The purpose of this brief narrative review is to address the complexities and benefits of extending animal alcohol addiction research to the human domain, emphasizing Allostasis and Incentive Sensitization, two models that inform many pre-clinical and clinical studies.

Methods

The work reviewed includes a range of approaches, including: a) animal and human studies that target the biology of craving and compulsive consumption; b) human investigations that utilize alcohol self-administration and alcohol challenge paradigms, in some cases across 10 years; c) questionnaires that document changes in the positive and negative reinforcing effects of alcohol with increasing severity of addiction; and d) genomic structural equation modeling based on data from animal and human studies.

Results

Several general themes emerge from specific study findings.

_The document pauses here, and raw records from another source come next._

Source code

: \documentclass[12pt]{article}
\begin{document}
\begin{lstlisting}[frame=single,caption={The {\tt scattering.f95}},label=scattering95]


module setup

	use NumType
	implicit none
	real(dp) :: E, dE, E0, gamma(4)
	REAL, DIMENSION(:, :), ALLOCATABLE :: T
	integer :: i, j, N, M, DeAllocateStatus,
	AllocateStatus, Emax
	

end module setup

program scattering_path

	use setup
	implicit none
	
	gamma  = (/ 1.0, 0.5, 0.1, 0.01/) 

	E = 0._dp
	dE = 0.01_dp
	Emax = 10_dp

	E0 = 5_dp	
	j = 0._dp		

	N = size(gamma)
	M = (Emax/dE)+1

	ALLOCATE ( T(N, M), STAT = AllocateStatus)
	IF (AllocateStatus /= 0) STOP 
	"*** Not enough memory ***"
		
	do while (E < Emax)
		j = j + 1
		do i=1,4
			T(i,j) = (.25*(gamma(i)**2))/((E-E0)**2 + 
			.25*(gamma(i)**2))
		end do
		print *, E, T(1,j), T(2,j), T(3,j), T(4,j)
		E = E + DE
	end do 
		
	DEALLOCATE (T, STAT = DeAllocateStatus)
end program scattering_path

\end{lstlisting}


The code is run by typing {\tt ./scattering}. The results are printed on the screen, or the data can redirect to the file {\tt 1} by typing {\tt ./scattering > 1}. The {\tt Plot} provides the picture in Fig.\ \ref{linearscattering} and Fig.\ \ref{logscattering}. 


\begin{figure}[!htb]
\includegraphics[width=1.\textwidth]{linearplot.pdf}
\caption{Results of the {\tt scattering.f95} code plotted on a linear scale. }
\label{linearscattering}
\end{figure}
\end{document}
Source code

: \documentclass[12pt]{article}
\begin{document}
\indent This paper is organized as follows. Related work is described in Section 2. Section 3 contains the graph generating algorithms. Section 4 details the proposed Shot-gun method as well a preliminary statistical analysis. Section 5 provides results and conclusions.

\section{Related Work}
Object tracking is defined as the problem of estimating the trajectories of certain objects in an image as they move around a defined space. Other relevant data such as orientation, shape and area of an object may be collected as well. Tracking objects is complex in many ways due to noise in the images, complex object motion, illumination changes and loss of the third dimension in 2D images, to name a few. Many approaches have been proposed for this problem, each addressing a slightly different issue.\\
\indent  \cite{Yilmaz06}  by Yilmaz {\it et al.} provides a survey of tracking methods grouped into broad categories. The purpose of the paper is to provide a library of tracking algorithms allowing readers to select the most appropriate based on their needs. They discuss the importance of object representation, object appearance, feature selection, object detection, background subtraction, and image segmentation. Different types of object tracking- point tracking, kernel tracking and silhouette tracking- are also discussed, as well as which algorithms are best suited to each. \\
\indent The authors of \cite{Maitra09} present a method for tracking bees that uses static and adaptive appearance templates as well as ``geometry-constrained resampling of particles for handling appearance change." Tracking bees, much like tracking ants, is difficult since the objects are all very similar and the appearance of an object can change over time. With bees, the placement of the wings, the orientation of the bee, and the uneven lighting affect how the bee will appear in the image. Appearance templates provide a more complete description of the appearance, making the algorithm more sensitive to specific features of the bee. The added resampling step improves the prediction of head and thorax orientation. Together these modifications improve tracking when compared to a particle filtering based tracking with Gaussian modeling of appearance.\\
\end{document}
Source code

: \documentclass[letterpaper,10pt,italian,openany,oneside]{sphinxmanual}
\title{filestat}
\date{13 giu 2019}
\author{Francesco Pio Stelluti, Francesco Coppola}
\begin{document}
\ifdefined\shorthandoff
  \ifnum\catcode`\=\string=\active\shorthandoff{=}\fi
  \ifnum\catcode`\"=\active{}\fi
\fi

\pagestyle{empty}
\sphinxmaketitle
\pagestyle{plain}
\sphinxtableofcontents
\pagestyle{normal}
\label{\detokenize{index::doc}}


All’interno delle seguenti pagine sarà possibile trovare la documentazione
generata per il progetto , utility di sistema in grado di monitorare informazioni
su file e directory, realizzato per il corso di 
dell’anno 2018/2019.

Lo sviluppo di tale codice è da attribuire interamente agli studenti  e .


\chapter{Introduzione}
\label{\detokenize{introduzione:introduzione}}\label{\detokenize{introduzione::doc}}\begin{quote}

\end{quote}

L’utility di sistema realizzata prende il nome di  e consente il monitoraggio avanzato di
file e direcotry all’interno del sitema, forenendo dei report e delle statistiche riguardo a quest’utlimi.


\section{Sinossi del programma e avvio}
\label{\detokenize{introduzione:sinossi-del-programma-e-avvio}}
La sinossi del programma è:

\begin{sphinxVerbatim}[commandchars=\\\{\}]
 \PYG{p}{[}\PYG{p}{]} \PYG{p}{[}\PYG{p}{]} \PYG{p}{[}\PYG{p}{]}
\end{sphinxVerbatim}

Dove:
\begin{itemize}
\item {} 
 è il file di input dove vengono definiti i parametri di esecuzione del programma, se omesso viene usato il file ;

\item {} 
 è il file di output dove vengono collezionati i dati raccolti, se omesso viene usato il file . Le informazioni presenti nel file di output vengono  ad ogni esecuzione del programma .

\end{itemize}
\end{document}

First, positive reinforcement is characteristic of early stage addiction and sometimes diminishes with increasing severity, consistent with both Allostasis and Incentive Sensitization. Second, evidence is less consistent for the predominance of negative reinforcement in later stages of addiction, a key tenant of Allostasis. Finally, there are important individual differences in motivation to drink at a given point in time as well as person-specific change patterns across time.

Conclusions

Key constructs of addiction, like stage and reinforcement, are by necessity operationalized differently in animal and human studies. Similarly, testing the validity of addiction models requires different strategies by the two research domains. Although such differences are challenging, they are not insurmountable, and there is much to be gained in understanding and treating addiction by combining pre-clinical and clinical approaches.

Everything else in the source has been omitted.